Tuesday’s NFL: League tweaks fair catch rule on kickoff returns

Detroit News
By Dave Campbell |  Associated Press

Eagan, Minn. — The NFL has pushed the kickoff return further toward irrelevance with a priority on player safety.

League owners voted Tuesday for a one-year trial of an enhanced touchback rule that will give the receiving team the ball at its own 25 with a fair catch of a kickoff anywhere behind that yard line.

The proposal passed despite an expression of distaste for it from coaches and players across the league. They argued the rule change will create uglier plays with squib and corner kicks that are impossible for fair catches.

“I’ve been in this for a long time. I’ve seen these type of health and safety discussions,” said Atlanta Falcons chief executive officer Rich McKay, who is chairman of the competition committee. “We tend to get ourselves to the right place, but it’s never that comfortable.”

The NFL said its statistical models predict the return rate for kickoffs in 2023, under the new rule, will drop from 38% to 31% and that the rate of concussions on the sport’s most dangerous play will be reduced by 15%. Concussions on kickoffs occur more than twice as often as on plays from scrimmage, and that rate has risen significantly over the last two years.

One reason for the recent increase in head injuries? The improved skill of kickers to be able to strategically hang the ball longer and higher in front of the goal line, allowing the coverage more time to make a tackle and keep the opponent’s drive start deeper than the 25 for an end-zone touchback.

The NFL essentially copied a rule that was already in place in college football.

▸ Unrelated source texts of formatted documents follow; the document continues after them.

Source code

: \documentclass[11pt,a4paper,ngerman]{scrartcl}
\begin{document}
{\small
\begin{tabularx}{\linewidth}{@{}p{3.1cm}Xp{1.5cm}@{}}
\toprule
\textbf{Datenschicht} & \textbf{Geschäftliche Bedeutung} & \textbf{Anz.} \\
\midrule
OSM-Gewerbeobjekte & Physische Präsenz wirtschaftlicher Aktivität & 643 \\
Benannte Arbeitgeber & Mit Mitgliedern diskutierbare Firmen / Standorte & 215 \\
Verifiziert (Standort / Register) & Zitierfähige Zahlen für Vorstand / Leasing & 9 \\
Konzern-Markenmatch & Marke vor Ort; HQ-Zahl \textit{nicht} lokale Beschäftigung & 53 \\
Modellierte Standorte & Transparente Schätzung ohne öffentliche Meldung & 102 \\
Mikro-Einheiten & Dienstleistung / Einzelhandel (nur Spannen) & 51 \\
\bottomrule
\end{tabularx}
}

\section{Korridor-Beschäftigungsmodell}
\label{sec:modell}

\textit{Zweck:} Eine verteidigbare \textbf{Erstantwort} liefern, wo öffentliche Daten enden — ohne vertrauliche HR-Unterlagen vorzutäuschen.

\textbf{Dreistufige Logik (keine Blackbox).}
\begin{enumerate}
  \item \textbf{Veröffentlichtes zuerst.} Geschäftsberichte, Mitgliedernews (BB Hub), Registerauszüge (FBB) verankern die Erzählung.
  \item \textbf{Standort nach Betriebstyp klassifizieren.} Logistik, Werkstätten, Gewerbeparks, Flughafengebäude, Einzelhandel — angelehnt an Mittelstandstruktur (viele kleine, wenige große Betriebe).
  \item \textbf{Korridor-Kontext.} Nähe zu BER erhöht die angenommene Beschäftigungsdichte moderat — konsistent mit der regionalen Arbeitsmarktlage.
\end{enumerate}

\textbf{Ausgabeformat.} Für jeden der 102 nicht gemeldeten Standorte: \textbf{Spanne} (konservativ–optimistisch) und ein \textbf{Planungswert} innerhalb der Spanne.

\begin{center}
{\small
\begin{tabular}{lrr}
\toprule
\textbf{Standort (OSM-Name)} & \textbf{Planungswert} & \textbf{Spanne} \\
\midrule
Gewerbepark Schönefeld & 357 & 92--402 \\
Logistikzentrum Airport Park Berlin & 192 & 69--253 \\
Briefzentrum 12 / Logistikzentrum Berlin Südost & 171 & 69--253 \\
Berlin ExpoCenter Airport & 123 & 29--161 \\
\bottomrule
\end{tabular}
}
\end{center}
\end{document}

“We needed to do something,” McKay said. “We just can’t sit there and ignore that data.”

Personnel dept.

The Broncos severed ties with kicker Brandon McManus as they released the last holdover player from the team that won Super Bowl 50.

The 31-year-old McManus announced he was being let go on social media shortly before the Broncos made it official.

McManus finished his nine-year career with Denver as the second-leading scorer in team history (946 points). He connected on a franchise-most 42 field goals of 50 or more yards in the regular season and the playoffs.